After this, students will learn some vocabulary connected with beauty such as body image, beauty standards and photoshopped. This vocabulary has been chosen to boost the students’ knowledge of less common vocabulary that could be useful for preparing for English exams like IELTS or TOEFL. The vocabulary is accompanied by a cloze activity and a speaking activity to test the students’ comprehension of these words.

If the students didn’t watch the video before the class, they can watch it after the vocabulary section and answer the listening questions. Before checking the answers, ask the students to give a brief summary of the video and what they thought about the content.

Finally, there is a more in-depth conversation about beauty. In this speaking activity, students will talk about issues such as how beauty standards change across different cultures, who decides what is considered beautiful, and the pressure that exists in society to appear beautiful.
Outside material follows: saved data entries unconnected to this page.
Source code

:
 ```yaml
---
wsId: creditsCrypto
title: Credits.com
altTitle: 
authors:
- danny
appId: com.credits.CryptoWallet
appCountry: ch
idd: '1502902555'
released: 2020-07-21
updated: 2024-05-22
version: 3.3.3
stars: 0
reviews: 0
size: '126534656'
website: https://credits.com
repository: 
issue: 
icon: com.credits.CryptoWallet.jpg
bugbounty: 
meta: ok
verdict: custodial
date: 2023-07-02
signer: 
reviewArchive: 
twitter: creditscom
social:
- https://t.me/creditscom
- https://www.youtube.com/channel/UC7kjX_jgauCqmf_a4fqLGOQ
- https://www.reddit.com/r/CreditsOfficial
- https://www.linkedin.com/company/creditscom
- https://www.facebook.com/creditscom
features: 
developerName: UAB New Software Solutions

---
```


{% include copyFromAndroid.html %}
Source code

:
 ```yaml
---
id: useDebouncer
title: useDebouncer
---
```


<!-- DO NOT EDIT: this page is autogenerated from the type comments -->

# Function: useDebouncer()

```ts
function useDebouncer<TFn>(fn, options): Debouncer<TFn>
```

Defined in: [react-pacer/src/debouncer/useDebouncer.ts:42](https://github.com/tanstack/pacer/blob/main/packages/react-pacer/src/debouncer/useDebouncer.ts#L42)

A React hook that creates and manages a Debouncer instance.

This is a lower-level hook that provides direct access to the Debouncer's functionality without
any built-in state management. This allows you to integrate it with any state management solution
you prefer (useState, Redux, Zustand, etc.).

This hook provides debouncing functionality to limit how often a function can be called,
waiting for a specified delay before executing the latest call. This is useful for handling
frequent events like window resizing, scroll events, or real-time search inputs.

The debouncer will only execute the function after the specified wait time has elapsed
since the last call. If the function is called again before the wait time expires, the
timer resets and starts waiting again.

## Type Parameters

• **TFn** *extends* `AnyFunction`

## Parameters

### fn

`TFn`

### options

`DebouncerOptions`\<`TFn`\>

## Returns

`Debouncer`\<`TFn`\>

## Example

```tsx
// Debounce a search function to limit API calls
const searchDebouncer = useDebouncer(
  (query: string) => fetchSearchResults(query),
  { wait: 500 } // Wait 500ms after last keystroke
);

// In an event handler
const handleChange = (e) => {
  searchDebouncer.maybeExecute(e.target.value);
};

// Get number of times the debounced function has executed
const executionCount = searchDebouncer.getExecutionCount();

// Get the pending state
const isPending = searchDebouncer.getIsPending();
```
After the class, students will write about their opinion of beauty. This could be a short paragraph or a longer piece of writing depending on what level the student is at. The writing activity is designed to allow students to practise and improve their grammar with the feedback from their teacher. For students who intend to take an international English exam such as IELTS or TOEFL, there is an alternative essay question to practise their essay-writing skills.